"I once auditioned for a Subway sandwich commercial to play the role of 'man who is unattractive to women.'"

Chris Gethard knows exactly how hard it is to try and make it as a comic writer and performer. For more than 16 years, he's been climbing the industry ladder, all while dealing with suicidal thoughts, depression and alcoholism. This may not sound like a story fit for a 90-minute comedy special, but you'll be laughing all the way through.

Career Suicide, which premiered on Saturday, is a one-man show starring Gethard. It narrates his journey from nervous college student in New Jersey to successful comedian with his own talk show and an HBO special. But his ascent to success is not the most important part of the story. The honest anecdotes drive the narratives about his struggle with severe depression and the roller coaster of emotions he felt while trying to survive young adulthood.

Gethard got his start in comedy when he began taking classes at the Upright Citizens Brigade Theatre, an improvisational training center that soon helped him become an improv wunderkind. It was there that he discovered his love for comedy and dedicated himself to a career in the arts — a decision he admits probably wasn't the most helpful for his depression at the time. He traveled to Los Angeles, then back to New York City, where he eventually landed a guest writing job on Saturday Night Live, his longtime dream.

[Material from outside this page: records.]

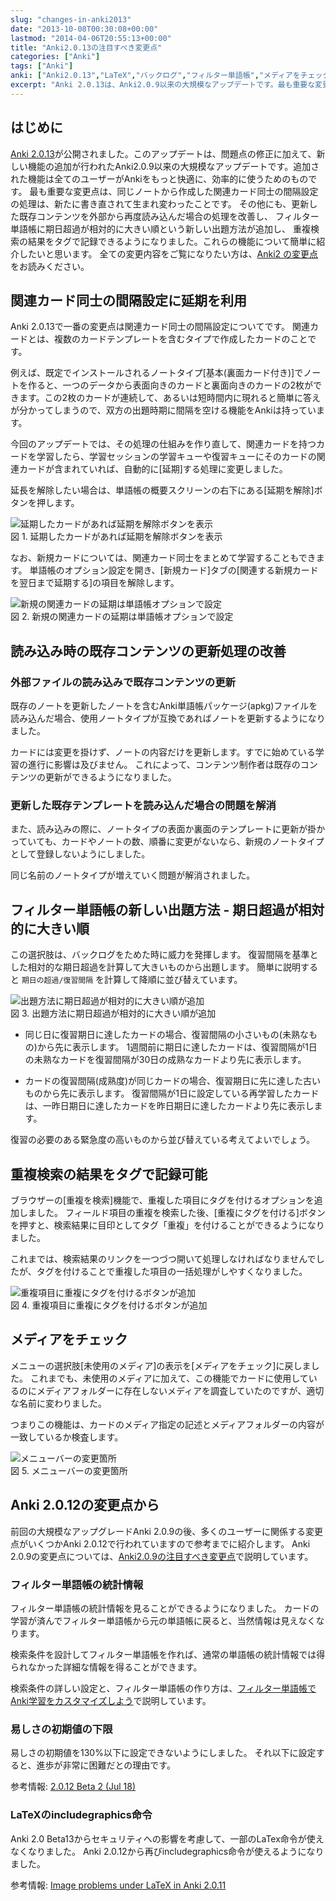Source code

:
```yaml
---
slug: "changes-in-anki2013"
date: "2013-10-08T00:30:08+00:00"
lastmod: "2014-04-06T20:55:13+00:00"
title: "Anki2.0.13の注目すべき変更点"
categories: ["Anki"]
tags: ["Anki"]
anki: ["Anki2.0.13","LaTeX","バックログ","フィルター単語帳","メディアをチェック","延期","易しさ","重複にタグ追加","重複を検索","関連カード"]
excerpt: "Anki 2.0.13は、Anki2.0.9以来の大規模なアップデートです。最も重要な変更点は、同じノートから作成した関連カード同士の間隔設定の処理は、新たに書き直されて生まれ変わったことです。更に、更新した既存コンテンツを再度読み込む処理の改善、フィルター単語帳の出題方法の追加、重複検索の結果にタグを付加する機能の追加が行われました。"
---
```

<section id="はじめに">
  <div class="page-header">
    <h2>はじめに</h2>
  </div>
<p></p>
<p><a href="http://ankisrs.net" target="_new">Anki 2.0.13</a>が公開されました。このアップデートは、問題点の修正に加えて、新しい機能の追加が行われたAnki2.0.9以来の大規模なアップデートです。追加された機能は全てのユーザーがAnkiをもっと快適に、効率的に使うためのものです。
最も重要な変更点は、同じノートから作成した関連カード同士の間隔設定の処理は、新たに書き直されて生まれ変わったことです。
その他にも、更新した既存コンテンツを外部から再度読み込んだ場合の処理を改善し、
フィルター単語帳に期日超過が相対的に大きい順という新しい出題方法が追加し、
重複検索の結果をタグで記録できるようになりました。これらの機能について簡単に紹介したいと思います。
全ての変更内容をご覧になりたい方は、<a href="/changeinanki2/">Anki2 の変更点</a>をお読みください。</p>
</section>
<section id="関連カード同士の間隔設定に延期を利用">
  <div class="page-header">
    <h2>関連カード同士の間隔設定に延期を利用</h2>
  </div>
<p></p>
<p>Anki 2.0.13で一番の変更点は関連カード同士の間隔設定についてです。
関連カードとは、複数のカードテンプレートを含むタイプで作成したカードのことです。</p>
<p>例えば、既定でインストールされるノートタイプ[基本(裏面カード付き)]でノートを作ると、一つのデータから表面向きのカードと裏面向きのカードの2枚ができます。この2枚のカードが連続して、あるいは短時間内に現れると簡単に答えが分かってしまうので、双方の出題時期に間隔を空ける機能をAnkiは持っています。</p>
<p>今回のアップデートでは、その処理の仕組みを作り直して、関連カードを持つカードを学習したら、学習セッションの学習キューや復習キューにそのカードの関連カードが含まれていれば、自動的に[延期]する処理に変更しました。</p>
<p>延長を解除したい場合は、単語帳の概要スクリーンの右下にある[延期を解除]ボタンを押します。</p>
<div class="imageblock">
<div class="content">
<img src="/images/anki2013_1.png" alt="延期したカードがあれば延期を解除ボタンを表示">
</div>
<div class="title">図 1. 延期したカードがあれば延期を解除ボタンを表示</div>
</div>
<p>なお、新規カードについては、関連カード同士をまとめて学習することもできます。
単語帳のオプション設定を開き、[新規カード]タブの[関連する新規カードを翌日まで延期する]の項目を解除します。</p>
<div class="imageblock">
<div class="content">
<img src="/images/anki2013_2.png" alt="新規の関連カードの延期は単語帳オプションで設定">
</div>
<div class="title">図 2. 新規の関連カードの延期は単語帳オプションで設定</div>
</div>
</section>
<section id="読み込み時の既存コンテンツの更新処理の改善">
  <div class="page-header">
    <h2>読み込み時の既存コンテンツの更新処理の改善</h2>
  </div>
<p></p>
<h3 id="外部ファイルの読み込みで既存コンテンツの更新">外部ファイルの読み込みで既存コンテンツの更新</h3>
<p>既存のノートを更新したノートを含むAnki単語帳パッケージ(apkg)ファイルを読み込んだ場合、使用ノートタイプが互換であればノートを更新するようになりました。</p>
<p>カードには変更を掛けず、ノートの内容だけを更新します。すでに始めている学習の進行に影響は及びません。
これによって、コンテンツ制作者は既存のコンテンツの更新ができるようになりました。</p>
<h3 id="更新した既存テンプレートを読み込んだ場合の問題を解消">更新した既存テンプレートを読み込んだ場合の問題を解消</h3>
<p>また、読み込みの際に、ノートタイプの表面か裏面のテンプレートに更新が掛かっていても、カードやノートの数、順番に変更がないなら、新規のノートタイプとして登録しないようにしました。</p>
<p>同じ名前のノートタイプが増えていく問題が解消されました。</p>
</section>
<section id="フィルター単語帳の新しい出題方法_期日超過が相対的に大きい順">
  <div class="page-header">
    <h2>フィルター単語帳の新しい出題方法 - 期日超過が相対的に大きい順</h2>
  </div>
<p></p>
<p>この選択肢は、バックログをためた時に威力を発揮します。
復習間隔を基準とした相対的な期日超過を計算して大きいものから出題します。
簡単に説明すると <code>期日の超過/復習間隔</code> を計算して降順に並び替えています。</p>
<div class="imageblock">
<div class="content">
<img src="/images/anki2013_3.png" alt="出題方法に期日超過が相対的に大きい順が追加">
</div>
<div class="title">図 3. 出題方法に期日超過が相対的に大きい順が追加</div>
</div>
<div class="ulist"><ul>
<li>
<p>
同じ日に復習期日に達したカードの場合、復習間隔の小さいもの(未熟なもの)から先に表示します。
1週間前に期日に達したカードは、復習間隔が1日の未熟なカードを復習間隔が30日の成熟なカードより先に表示します。
</p>
</li>
<li>
<p>
カードの復習間隔(成熟度)が同じカードの場合、復習期日に先に達した古いものから先に表示します。
復習間隔が1日に設定している再学習したカードは、一昨日期日に達したカードを昨日期日に達したカードより先に表示します。
</p>
</li>
</ul></div>
<p>復習の必要のある緊急度の高いものから並び替えている考えてよいでしょう。</p>
</section>
<section id="重複検索の結果をタグで記録可能">
  <div class="page-header">
    <h2>重複検索の結果をタグで記録可能</h2>
  </div>
<p></p>
<p>ブラウザーの[重複を検索]機能で、重複した項目にタグを付けるオプションを追加しました。
フィールド項目の重複を検索した後、[重複にタグを付ける]ボタンを押すと、検索結果に目印としてタグ「重複」を付けることができるようになりました。</p>
<p>これまでは、検索結果のリンクを一つづつ開いて処理しなければなりませんでしたが、タグを付けることで重複した項目の一括処理がしやすくなりました。</p>
<div class="imageblock">
<div class="content">
<img src="/images/anki2013_4.png" alt="重複項目に重複にタグを付けるボタンが追加">
</div>
<div class="title">図 4. 重複項目に重複にタグを付けるボタンが追加</div>
</div>
</section>
<section id="メディアをチェック">
  <div class="page-header">
    <h2>メディアをチェック</h2>
  </div>
<p>メニューの選択肢[未使用のメディア]の表示を[メディアをチェック]に戻しました。
これまでも、未使用のメディアに加えて、この機能でカードに使用しているのにメディアフォルダーに存在しないメディアを調査していたのですが、適切な名前に変わりました。</p>
<p>つまりこの機能は、カードのメディア指定の記述とメディアフォルダーの内容が一致しているか検査します。</p>
<div class="imageblock">
<div class="content">
<img src="/images/anki2013_5.png" alt="メニューバーの変更箇所">
</div>
<div class="title">図 5. メニューバーの変更箇所</div>
</div>
</section>
<section id="anki_2_0_12の変更点から">
  <div class="page-header">
    <h2>Anki 2.0.12の変更点から</h2>
  </div>
<p></p>
<p>前回の大規模なアップグレードAnki 2.0.9の後、多くのユーザーに関係する変更点がいくつかAnki 2.0.12で行われていますので参考までに紹介します。
Anki 2.0.9の変更点については、<a href="/changes-in-anki209/">Anki2.0.9の注目すべき変更点</a>で説明しています。</p>
<h3 id="フィルター単語帳の統計情報">フィルター単語帳の統計情報</h3>
<p></p>
<p>フィルター単語帳の統計情報を見ることができるようになりました。
カードの学習が済んでフィルター単語帳から元の単語帳に戻ると、当然情報は見えなくなります。</p>
<p>検索条件を設計してフィルター単語帳を作れば、通常の単語帳の統計情報では得られなかった詳細な情報を得ることができます。</p>
<p>検索条件の詳しい設定と、フィルター単語帳の作り方は、<a href="/how-to-customize-learning/">フィルター単語帳でAnki学習をカスタマイズしよう</a>で説明しています。</p>
<h3 id="易しさの初期値の下限">易しさの初期値の下限</h3>
<p>易しさの初期値を130%以下に設定できないようにしました。
それ以下に設定すると、進歩が非常に困難だとの理由です。</p>
<p>参考情報: <a href="https://anki.tenderapp.com/discussions/beta-testing/45-2012-beta-2-jul-18" target="_new">2.0.12 Beta 2 (Jul 18)</a></p>
<h3 id="latexのincludegraphics命令">LaTeXのincludegraphics命令</h3>
<p>Anki 2.0 Beta13からセキュリティへの影響を考慮して、一部のLaTex命令が使えなくなりました。
Anki 2.0.12から再びincludegraphics命令が使えるようになりました。</p>
<p>参考情報: <a href="https://anki.tenderapp.com/discussions/ankidesktop/1985-image-problems-under-latex-in-anki-2011" target="_new">Image problems under LaTeX in Anki 2.0.11</a></p>
</section>

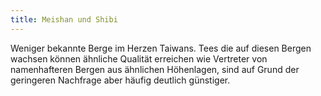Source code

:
 ```yaml
---
title: Meishan und Shibi
---
```

Weniger bekannte Berge im Herzen Taiwans. Tees die auf diesen Bergen wachsen können ähnliche Qualität erreichen wie Vertreter von namenhafteren Bergen aus ähnlichen Höhenlagen, sind auf Grund der geringeren Nachfrage aber häufig deutlich günstiger.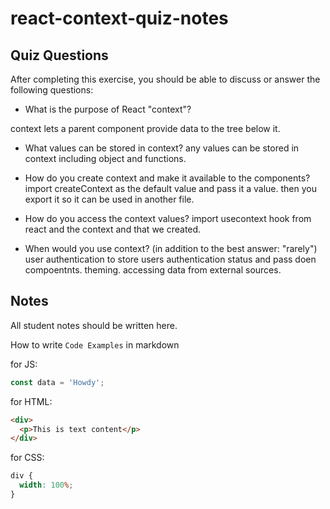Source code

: # react-context-quiz-notes

## Quiz Questions

After completing this exercise, you should be able to discuss or answer the following questions:

- What is the purpose of React "context"?

context lets a parent component provide data to the tree below it.

- What values can be stored in context?
  any values can be stored in context including object and functions.

- How do you create context and make it available to the components?
  import createContext as the default value and pass it a value. then you export it so it can be used in another file.

- How do you access the context values?
  import usecontext hook from react and the context and that we created.

- When would you use context? (in addition to the best answer: "rarely")
  user authentication to store users authentication status and pass doen compoentnts. theming. accessing data from external sources.

## Notes

All student notes should be written here.

How to write `Code Examples` in markdown

for JS:

```javascript
const data = 'Howdy';
```

for HTML:

```html
<div>
  <p>This is text content</p>
</div>
```

for CSS:

```css
div {
  width: 100%;
}
```
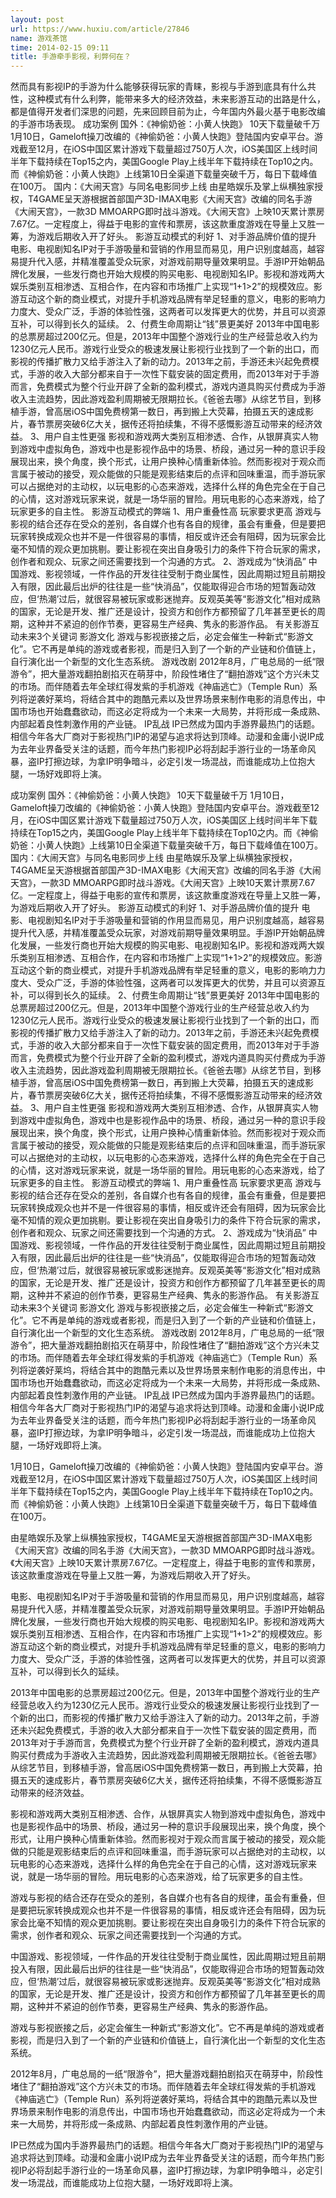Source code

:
 ```yaml
---
layout: post
url: https://www.huxiu.com/article/27846
name: 游戏茶馆
time: 2014-02-15 09:11
title: 手游牵手影视，利弊何在？
---
```

然而具有影视IP的手游为什么能够获得玩家的青睐，影视与手游到底具有什么共性，这种模式有什么利弊，能带来多大的经济效益，未来影游互动的出路是什么，都是值得开发者们深思的问题，先来回顾目前为止，今年国内外最火基于电影改编的手游市场表现。 成功案例 国外：《神偷奶爸：小黄人快跑》 10天下载量破千万 1月10日，Gameloft操刀改编的《神偷奶爸：小黄人快跑》登陆国内安卓平台。游戏截至12月，在iOS中国区累计游戏下载量超过750万人次，iOS美国区上线时间半年下载持续在Top15之内，美国Google Play上线半年下载持续在Top10之内。而《神偷奶爸：小黄人快跑》上线第10日全渠道下载量突破千万，每日下载峰值在100万。 国内：《大闹天宫》与同名电影同步上线 由星皓娱乐及掌上纵横独家授权，T4GAME呈天游根据首部国产3D-IMAX电影《大闹天宫》改编的同名手游《大闹天宫》，一款3D MMOARPG即时战斗游戏。《大闹天宫》上映10天累计票房7.67亿。一定程度上，得益于电影的宣传和票房，该这款重度游戏在导量上又胜一筹，为游戏后期收入开了好头。 影游互动模式的利好 1、对手游品牌价值的提升 电影、电视剧知名IP对于手游吸量和营销的作用显而易见，用户识别度越高，越容易提升代入感，并精准覆盖受众玩家，对游戏前期导量效果明显。手游IP开始朝品牌化发展，一些发行商也开始大规模的购买电影、电视剧知名IP。影视和游戏两大娱乐类别互相渗透、互相合作，在内容和市场推广上实现“1+1>2”的规模效应。影游互动这个新的商业模式，对提升手机游戏品牌有举足轻重的意义，电影的影响力力度大、受众广泛，手游的体验性强，这两者可以发挥更大的优势，并且可以资源互补，可以得到长久的延续。 2、付费生命周期让“钱”景更美好 2013年中国电影的总票房超过200亿元。但是，2013年中国整个游戏行业的生产经营总收入约为1230亿元人民币。游戏行业受众的极速发展让影视行业找到了一个新的出口，而影视的传播扩散力又给手游注入了新的动力。2013年之前，手游还未兴起免费模式，手游的收入大部分都来自于一次性下载安装的固定费用，而2013年对于手游而言，免费模式为整个行业开辟了全新的盈利模式，游戏内道具购买付费成为手游收入主流趋势，因此游戏盈利周期被无限期拉长。《爸爸去哪》从综艺节目，到移植手游，曾高居iOS中国免费榜第一数日，再到搬上大荧幕，拍摄五天的速成影片，春节票房突破6亿大关，据传还将拍续集，不得不感慨影游互动带来的经济效益。 3、用户自主性更强 影视和游戏两大类别互相渗透、合作，从银屏真实人物到游戏中虚拟角色，游戏中也是影视作品中的场景、桥段，通过另一种的意识手段展现出来，换个角度，换个形式，让用户换种心情重新体验。然而影视对于观众而言属于被动的接受，观众能做的只能是观影结束后的点评和回味重温，而手游玩家可以占据绝对的主动权，以玩电影的心态来游戏，选择什么样的角色完全在于自己的心情，这对游戏玩家来说，就是一场华丽的冒险。用玩电影的心态来游戏，给了玩家更多的自主性。 影游互动模式的弊端 1、用户重叠性高 玩家要求更高 游戏与影视的结合还存在受众的差别，各自媒介也有各自的规律，虽会有重叠，但是要把玩家转换成观众也并不是一件很容易的事情，相反或许还会有阻碍，因为玩家会比毫不知情的观众更加挑剔。要让影视在突出自身吸引力的条件下符合玩家的需求，创作者和观众、玩家之间还需要找到一个沟通的方式。 2、游戏成为“快消品” 中国游戏、影视领域，一件作品的开发往往受制于商业属性，因此周期过短且前期投入有限，因此最后出炉的往往是一些“快消品”，仅能取得迎合市场的短暂轰动效应，但‘热潮’过后，就很容易被玩家或影迷抛弃。反观英美等“影游文化”相对成熟的国家，无论是开发、推广还是设计，投资方和创作方都预留了几年甚至更长的周期，这种并不紧迫的创作节奏，更容易生产经典、隽永的影游作品。 有关影游互动未来3个关键词 影游文化 游戏与影视嵌接之后，必定会催生一种新式“影游文化”。它不再是单纯的游戏或者影视，而是归入到了一个新的产业链和价值链上，自行演化出一个新型的文化生态系统。 游戏改剧 2012年8月，广电总局的一纸“限游令”，把大量游戏翻拍剧掐灭在萌芽中，阶段性堵住了“翻拍游戏”这个方兴未艾的市场。而伴随着去年全球红得发紫的手机游戏《神庙逃亡》（Temple Run）系列将逆袭好莱坞，将结合其中的跑酷元素以及世界场景来制作电影的消息传出，中国市场也开始蠢蠢欲动，而这必定将成为一个未来一大局势，并将形成一条成熟、内部起着良性刺激作用的产业链。 IP乱战 IP已然成为国内手游界最热门的话题。相信今年各大厂商对于影视热门IP的渴望与追求将达到顶峰。动漫和金庸小说IP成为去年业界备受关注的话题，而今年热门影视IP必将刮起手游行业的一场革命风暴，盗IP打擦边球，为拿IP明争暗斗，必定引发一场混战，而谁能成功上位抱大腿，一场好戏即将上演。

成功案例 国外：《神偷奶爸：小黄人快跑》 10天下载量破千万 1月10日，Gameloft操刀改编的《神偷奶爸：小黄人快跑》登陆国内安卓平台。游戏截至12月，在iOS中国区累计游戏下载量超过750万人次，iOS美国区上线时间半年下载持续在Top15之内，美国Google Play上线半年下载持续在Top10之内。而《神偷奶爸：小黄人快跑》上线第10日全渠道下载量突破千万，每日下载峰值在100万。 国内：《大闹天宫》与同名电影同步上线 由星皓娱乐及掌上纵横独家授权，T4GAME呈天游根据首部国产3D-IMAX电影《大闹天宫》改编的同名手游《大闹天宫》，一款3D MMOARPG即时战斗游戏。《大闹天宫》上映10天累计票房7.67亿。一定程度上，得益于电影的宣传和票房，该这款重度游戏在导量上又胜一筹，为游戏后期收入开了好头。 影游互动模式的利好 1、对手游品牌价值的提升 电影、电视剧知名IP对于手游吸量和营销的作用显而易见，用户识别度越高，越容易提升代入感，并精准覆盖受众玩家，对游戏前期导量效果明显。手游IP开始朝品牌化发展，一些发行商也开始大规模的购买电影、电视剧知名IP。影视和游戏两大娱乐类别互相渗透、互相合作，在内容和市场推广上实现“1+1>2”的规模效应。影游互动这个新的商业模式，对提升手机游戏品牌有举足轻重的意义，电影的影响力力度大、受众广泛，手游的体验性强，这两者可以发挥更大的优势，并且可以资源互补，可以得到长久的延续。 2、付费生命周期让“钱”景更美好 2013年中国电影的总票房超过200亿元。但是，2013年中国整个游戏行业的生产经营总收入约为1230亿元人民币。游戏行业受众的极速发展让影视行业找到了一个新的出口，而影视的传播扩散力又给手游注入了新的动力。2013年之前，手游还未兴起免费模式，手游的收入大部分都来自于一次性下载安装的固定费用，而2013年对于手游而言，免费模式为整个行业开辟了全新的盈利模式，游戏内道具购买付费成为手游收入主流趋势，因此游戏盈利周期被无限期拉长。《爸爸去哪》从综艺节目，到移植手游，曾高居iOS中国免费榜第一数日，再到搬上大荧幕，拍摄五天的速成影片，春节票房突破6亿大关，据传还将拍续集，不得不感慨影游互动带来的经济效益。 3、用户自主性更强 影视和游戏两大类别互相渗透、合作，从银屏真实人物到游戏中虚拟角色，游戏中也是影视作品中的场景、桥段，通过另一种的意识手段展现出来，换个角度，换个形式，让用户换种心情重新体验。然而影视对于观众而言属于被动的接受，观众能做的只能是观影结束后的点评和回味重温，而手游玩家可以占据绝对的主动权，以玩电影的心态来游戏，选择什么样的角色完全在于自己的心情，这对游戏玩家来说，就是一场华丽的冒险。用玩电影的心态来游戏，给了玩家更多的自主性。 影游互动模式的弊端 1、用户重叠性高 玩家要求更高 游戏与影视的结合还存在受众的差别，各自媒介也有各自的规律，虽会有重叠，但是要把玩家转换成观众也并不是一件很容易的事情，相反或许还会有阻碍，因为玩家会比毫不知情的观众更加挑剔。要让影视在突出自身吸引力的条件下符合玩家的需求，创作者和观众、玩家之间还需要找到一个沟通的方式。 2、游戏成为“快消品” 中国游戏、影视领域，一件作品的开发往往受制于商业属性，因此周期过短且前期投入有限，因此最后出炉的往往是一些“快消品”，仅能取得迎合市场的短暂轰动效应，但‘热潮’过后，就很容易被玩家或影迷抛弃。反观英美等“影游文化”相对成熟的国家，无论是开发、推广还是设计，投资方和创作方都预留了几年甚至更长的周期，这种并不紧迫的创作节奏，更容易生产经典、隽永的影游作品。 有关影游互动未来3个关键词 影游文化 游戏与影视嵌接之后，必定会催生一种新式“影游文化”。它不再是单纯的游戏或者影视，而是归入到了一个新的产业链和价值链上，自行演化出一个新型的文化生态系统。 游戏改剧 2012年8月，广电总局的一纸“限游令”，把大量游戏翻拍剧掐灭在萌芽中，阶段性堵住了“翻拍游戏”这个方兴未艾的市场。而伴随着去年全球红得发紫的手机游戏《神庙逃亡》（Temple Run）系列将逆袭好莱坞，将结合其中的跑酷元素以及世界场景来制作电影的消息传出，中国市场也开始蠢蠢欲动，而这必定将成为一个未来一大局势，并将形成一条成熟、内部起着良性刺激作用的产业链。 IP乱战 IP已然成为国内手游界最热门的话题。相信今年各大厂商对于影视热门IP的渴望与追求将达到顶峰。动漫和金庸小说IP成为去年业界备受关注的话题，而今年热门影视IP必将刮起手游行业的一场革命风暴，盗IP打擦边球，为拿IP明争暗斗，必定引发一场混战，而谁能成功上位抱大腿，一场好戏即将上演。

1月10日，Gameloft操刀改编的《神偷奶爸：小黄人快跑》登陆国内安卓平台。游戏截至12月，在iOS中国区累计游戏下载量超过750万人次，iOS美国区上线时间半年下载持续在Top15之内，美国Google Play上线半年下载持续在Top10之内。而《神偷奶爸：小黄人快跑》上线第10日全渠道下载量突破千万，每日下载峰值在100万。

由星皓娱乐及掌上纵横独家授权，T4GAME呈天游根据首部国产3D-IMAX电影《大闹天宫》改编的同名手游《大闹天宫》，一款3D MMOARPG即时战斗游戏。《大闹天宫》上映10天累计票房7.67亿。一定程度上，得益于电影的宣传和票房，该这款重度游戏在导量上又胜一筹，为游戏后期收入开了好头。

电影、电视剧知名IP对于手游吸量和营销的作用显而易见，用户识别度越高，越容易提升代入感，并精准覆盖受众玩家，对游戏前期导量效果明显。手游IP开始朝品牌化发展，一些发行商也开始大规模的购买电影、电视剧知名IP。影视和游戏两大娱乐类别互相渗透、互相合作，在内容和市场推广上实现“1+1>2”的规模效应。影游互动这个新的商业模式，对提升手机游戏品牌有举足轻重的意义，电影的影响力力度大、受众广泛，手游的体验性强，这两者可以发挥更大的优势，并且可以资源互补，可以得到长久的延续。

2013年中国电影的总票房超过200亿元。但是，2013年中国整个游戏行业的生产经营总收入约为1230亿元人民币。游戏行业受众的极速发展让影视行业找到了一个新的出口，而影视的传播扩散力又给手游注入了新的动力。2013年之前，手游还未兴起免费模式，手游的收入大部分都来自于一次性下载安装的固定费用，而2013年对于手游而言，免费模式为整个行业开辟了全新的盈利模式，游戏内道具购买付费成为手游收入主流趋势，因此游戏盈利周期被无限期拉长。《爸爸去哪》从综艺节目，到移植手游，曾高居iOS中国免费榜第一数日，再到搬上大荧幕，拍摄五天的速成影片，春节票房突破6亿大关，据传还将拍续集，不得不感慨影游互动带来的经济效益。

影视和游戏两大类别互相渗透、合作，从银屏真实人物到游戏中虚拟角色，游戏中也是影视作品中的场景、桥段，通过另一种的意识手段展现出来，换个角度，换个形式，让用户换种心情重新体验。然而影视对于观众而言属于被动的接受，观众能做的只能是观影结束后的点评和回味重温，而手游玩家可以占据绝对的主动权，以玩电影的心态来游戏，选择什么样的角色完全在于自己的心情，这对游戏玩家来说，就是一场华丽的冒险。用玩电影的心态来游戏，给了玩家更多的自主性。

游戏与影视的结合还存在受众的差别，各自媒介也有各自的规律，虽会有重叠，但是要把玩家转换成观众也并不是一件很容易的事情，相反或许还会有阻碍，因为玩家会比毫不知情的观众更加挑剔。要让影视在突出自身吸引力的条件下符合玩家的需求，创作者和观众、玩家之间还需要找到一个沟通的方式。

中国游戏、影视领域，一件作品的开发往往受制于商业属性，因此周期过短且前期投入有限，因此最后出炉的往往是一些“快消品”，仅能取得迎合市场的短暂轰动效应，但‘热潮’过后，就很容易被玩家或影迷抛弃。反观英美等“影游文化”相对成熟的国家，无论是开发、推广还是设计，投资方和创作方都预留了几年甚至更长的周期，这种并不紧迫的创作节奏，更容易生产经典、隽永的影游作品。

游戏与影视嵌接之后，必定会催生一种新式“影游文化”。它不再是单纯的游戏或者影视，而是归入到了一个新的产业链和价值链上，自行演化出一个新型的文化生态系统。

2012年8月，广电总局的一纸“限游令”，把大量游戏翻拍剧掐灭在萌芽中，阶段性堵住了“翻拍游戏”这个方兴未艾的市场。而伴随着去年全球红得发紫的手机游戏《神庙逃亡》（Temple Run）系列将逆袭好莱坞，将结合其中的跑酷元素以及世界场景来制作电影的消息传出，中国市场也开始蠢蠢欲动，而这必定将成为一个未来一大局势，并将形成一条成熟、内部起着良性刺激作用的产业链。

IP已然成为国内手游界最热门的话题。相信今年各大厂商对于影视热门IP的渴望与追求将达到顶峰。动漫和金庸小说IP成为去年业界备受关注的话题，而今年热门影视IP必将刮起手游行业的一场革命风暴，盗IP打擦边球，为拿IP明争暗斗，必定引发一场混战，而谁能成功上位抱大腿，一场好戏即将上演。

But what happens when you're living your dream and you're still not happy? How can you value and love your work and not allow it to define who you are or dictate your contentment? How do you tell your therapist that she probably shouldn't go to your comedy show and then catch a ride home with your parents? These are the sorts of questions Gethard considers.

Suicide jokes are usually a poor choice. They're the kinds of remarks that leave a bad taste in your mouth and can tank an entire performance. But in Gethard's case, talking about topics such as suicide is central to his show, and is what sets it apart from other comedy specials. Most wouldn't put suicide anywhere in their set; Gethard puts it in the title.

Gethard analyzes the darkest times in his life and finds little pieces of humor and hope in each scenario. He gives these heavier anecdotes time to breathe, allowing the more desolate stories their emotional due before coming at them from a comedian's perspective. The special is able to confront these grim realities in a way that feels heartfelt and true while also somehow wildly funny. It's a challenging balancing act that Gethard accomplishes flawlessly.

Hearing someone talk about these issues can be one of the most cathartic and helpful ways to accept that you may be dealing with them yourself. By choosing to address suicide and depression in his standup, Gethard is normalizing common disorders that, when not discussed, can be misconstrued as a sign of weakness. He's telling the hard stories, the real stories.

Somehow, it's these stories that are also the funniest.